I met Columbia neurologist John Krakauer (who has a very interesting brother at the Santa Fe Institute, by the way) at the 2006 SfN meeting in Atlanta after his PLoS Biology paper on how motor learning transfers differently from easy to difficult tasks and vice versa. He's a very smart guy with an interesting background. John has now written a short article for Scientific American entitled: "Why do we like to dance--And move to the beat?". He could be onto something, but I think he's not taking the idea far enough: When I read this I was a little confused as to what is actually stimulating our reward centers, moving ourselves or watching movements of others, but he clarfiied this later in the article with a reference to mirror neurons (which is not what I'm going to discuss now).
Anyway, not only we get a kick out of moving. Controlling one's own movements in space can be shown to be inherently rewarding in many animals, including insects. For instance, the fruit fly Drosophila prefers to fly in flight directions where there is no artifically added "wobble" of its visual environment. This preference is so strong, that we can use it as reward in a conditioning experiment. Visual patterns (say, upright and inverted Ts) denote different flight directions in a cylindrical environment where the fly has been fixed in the center (see video). Whenever the fly is flying towards, for instance, the upright T, the computer makes the environment oscillate around the flight path such that the fly can still see the target and is able to steer away from it. If it flies towards the other, inverted T, no such oscillations occur. After a few minutes of such training, the flies will show a preference for the inverted T, even if there are no more oscillations. Thus, having full behavioral control over its movements in the environment is a strong reward for the fly, rivalling that of primary rewards such as food and water. The tranmitter involved in processing reward in insects is octopamine. Octopamine is also involved in behavior initiation and control. For example, firing octopaminergic neurons in locusts triggers flight behavior. Interestingly, the neurons triggering flight in locusts are homologous to the neurons thought to be involved in reward in honeybees.
Thus, at least on the surface, there is a tight connection between behavioral initiation and control and reward in insects.

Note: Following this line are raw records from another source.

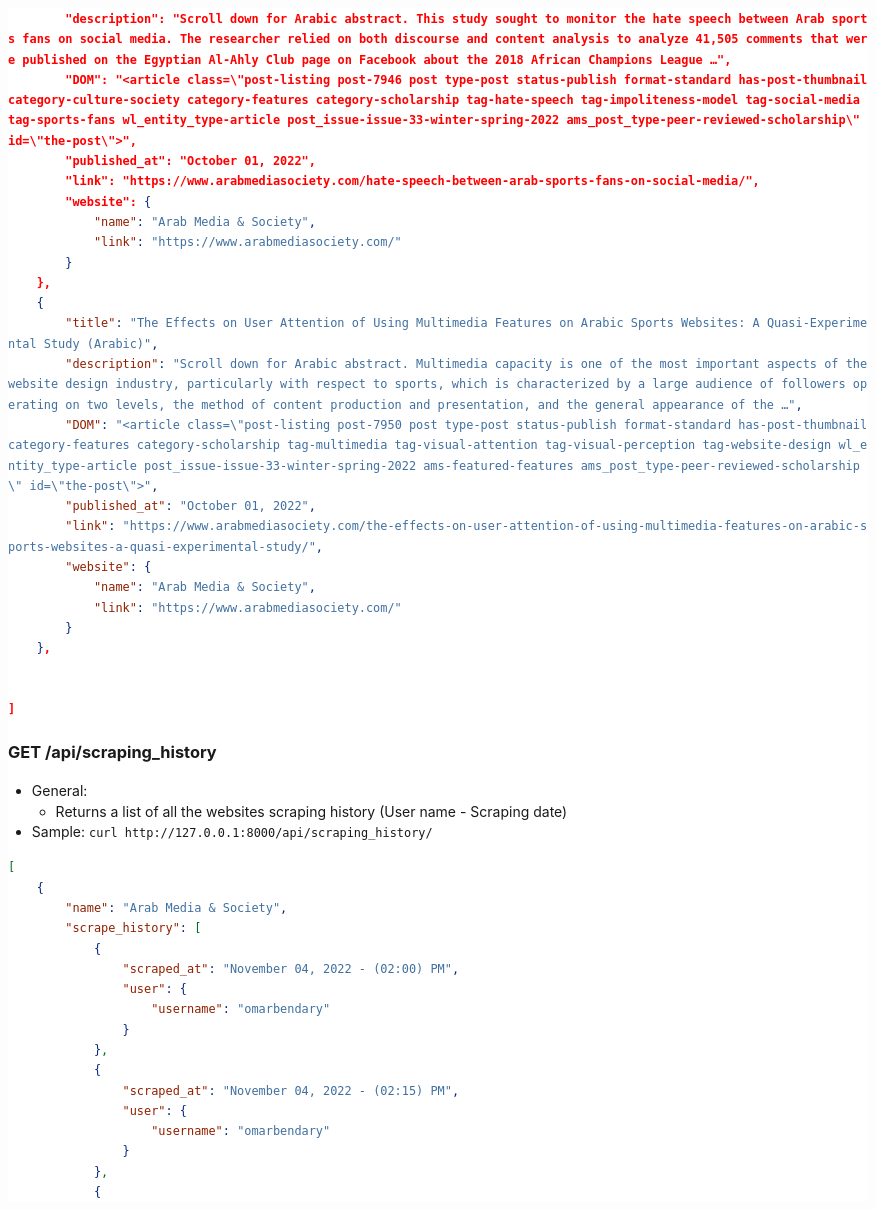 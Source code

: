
 ```json
        "description": "Scroll down for Arabic abstract. This study sought to monitor the hate speech between Arab sports fans on social media. The researcher relied on both discourse and content analysis to analyze 41,505 comments that were published on the Egyptian Al-Ahly Club page on Facebook about the 2018 African Champions League …",
        "DOM": "<article class=\"post-listing post-7946 post type-post status-publish format-standard has-post-thumbnail category-culture-society category-features category-scholarship tag-hate-speech tag-impoliteness-model tag-social-media tag-sports-fans wl_entity_type-article post_issue-issue-33-winter-spring-2022 ams_post_type-peer-reviewed-scholarship\" id=\"the-post\">",
        "published_at": "October 01, 2022",
        "link": "https://www.arabmediasociety.com/hate-speech-between-arab-sports-fans-on-social-media/",
        "website": {
            "name": "Arab Media & Society",
            "link": "https://www.arabmediasociety.com/"
        }
    },
    {
        "title": "The Effects on User Attention of Using Multimedia Features on Arabic Sports Websites: A Quasi-Experimental Study (Arabic)",
        "description": "Scroll down for Arabic abstract. Multimedia capacity is one of the most important aspects of the website design industry, particularly with respect to sports, which is characterized by a large audience of followers operating on two levels, the method of content production and presentation, and the general appearance of the …",
        "DOM": "<article class=\"post-listing post-7950 post type-post status-publish format-standard has-post-thumbnail category-features category-scholarship tag-multimedia tag-visual-attention tag-visual-perception tag-website-design wl_entity_type-article post_issue-issue-33-winter-spring-2022 ams-featured-features ams_post_type-peer-reviewed-scholarship\" id=\"the-post\">",
        "published_at": "October 01, 2022",
        "link": "https://www.arabmediasociety.com/the-effects-on-user-attention-of-using-multimedia-features-on-arabic-sports-websites-a-quasi-experimental-study/",
        "website": {
            "name": "Arab Media & Society",
            "link": "https://www.arabmediasociety.com/"
        }
    },
    
   
]
```

### GET /api/scraping_history
* General:
  * Returns a list of all the websites scraping history (User name - Scraping date)
* Sample: `curl http://127.0.0.1:8000/api/scraping_history/`

```json
[
    {
        "name": "Arab Media & Society",
        "scrape_history": [
            {
                "scraped_at": "November 04, 2022 - (02:00) PM",
                "user": {
                    "username": "omarbendary"
                }
            },
            {
                "scraped_at": "November 04, 2022 - (02:15) PM",
                "user": {
                    "username": "omarbendary"
                }
            },
            {
``` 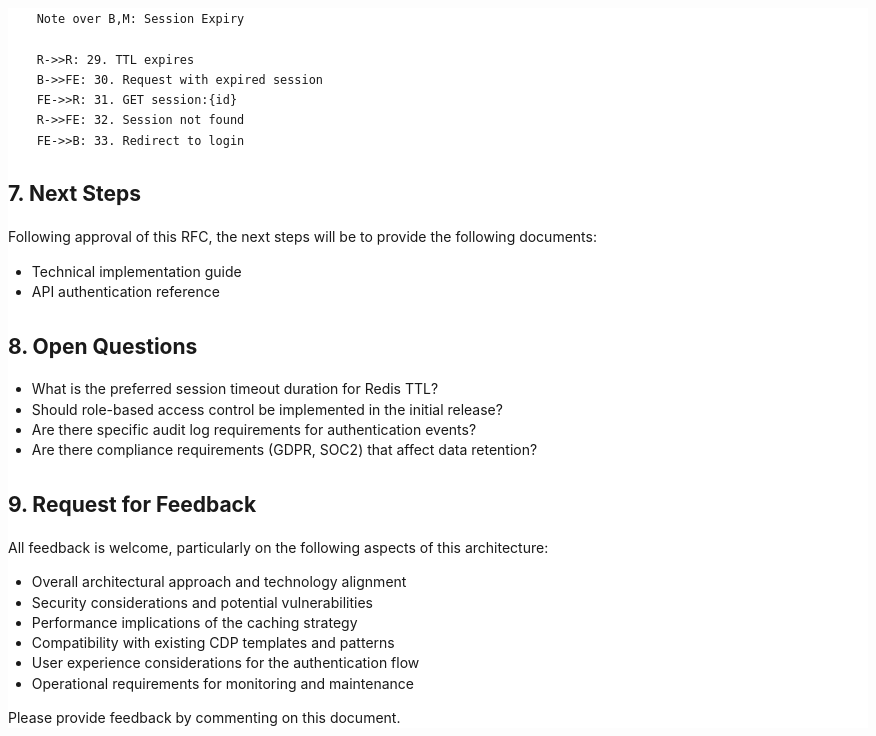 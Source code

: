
 ```mermaid
    Note over B,M: Session Expiry

    R->>R: 29. TTL expires
    B->>FE: 30. Request with expired session
    FE->>R: 31. GET session:{id}
    R->>FE: 32. Session not found
    FE->>B: 33. Redirect to login
```

## 7. Next Steps

Following approval of this RFC, the next steps will be to provide the following documents:

- Technical implementation guide
- API authentication reference

## 8. Open Questions

- What is the preferred session timeout duration for Redis TTL?
- Should role-based access control be implemented in the initial release?
- Are there specific audit log requirements for authentication events?
- Are there compliance requirements (GDPR, SOC2) that affect data retention?

## 9. Request for Feedback

All feedback is welcome, particularly on the following aspects of this architecture:

- Overall architectural approach and technology alignment
- Security considerations and potential vulnerabilities
- Performance implications of the caching strategy
- Compatibility with existing CDP templates and patterns
- User experience considerations for the authentication flow
- Operational requirements for monitoring and maintenance

Please provide feedback by commenting on this document.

In mammals, the transmitter involved in processing reward is dopamine. John writes in his article: "some reward-related areas in the brain are connected with motor areas". He is talking about the striatum which is involved in action selection as well as operant learning in mammals. The dopaminergic neurons are the ones degenerating in Parkinson's disease. Parkinon's patients show the typical tremors and inabilities to initiate and control movements and also have impairments in operant learning. Music also stimulates the striatum, John writes in the article. Thus, also in mammals, the transmitter system involved in movement initiation and control is the same as (and morphologically related to) the system processing rewards.

Is this all coincidence? Superficial similarities, like human faces in clouds found by human brains looking for patterns? Or is there an underlying evolutionary reason, maybe that one of the first control system early ambulatory animals needed was one for behavioral control? The solution to controlling behavior was to invent a teaching signal which was derived from continuously monitoring the animal's output and compared it with its sensory input. Such a comparison yields a difference signal between stimuli generated externally and stimuli generated by self-mtion. If minimizing externally generated stimulation were rewarding, animals would always strive to control their behavior. Reinforcement learning and optimal control theory provide the theoretical background for such simple systems. Could it be that all other reward systems stem from this initial reward system? Or why is motor control so tightly coupled with reward?

Now, in the postgenomic age, I wonder if one could look at what is known about the genes involved in setting up the reward centers in mammals and insects. Maybe there is a simple master gene (or gene cassette) which organizes the system with dopamine in one variant and with octopamine in one variant. Any bioinformaticians out there who'd like to study this?

UPDATE: John has replied via email and said "I agree with you more than you realize: I am attaching a paper we published in J.Neurosci last year which argues very much for your idea." Here's the reference and link to the paper: The Journal of Neuroscience, July 4, 2007 • 27(27):7105–7116: Why Don’t We Move Faster? Parkinson’s Disease, Movement Vigor, and Implicit Motivation. Pietro Mazzoni, Anna Hristova, and John W. Krakauer.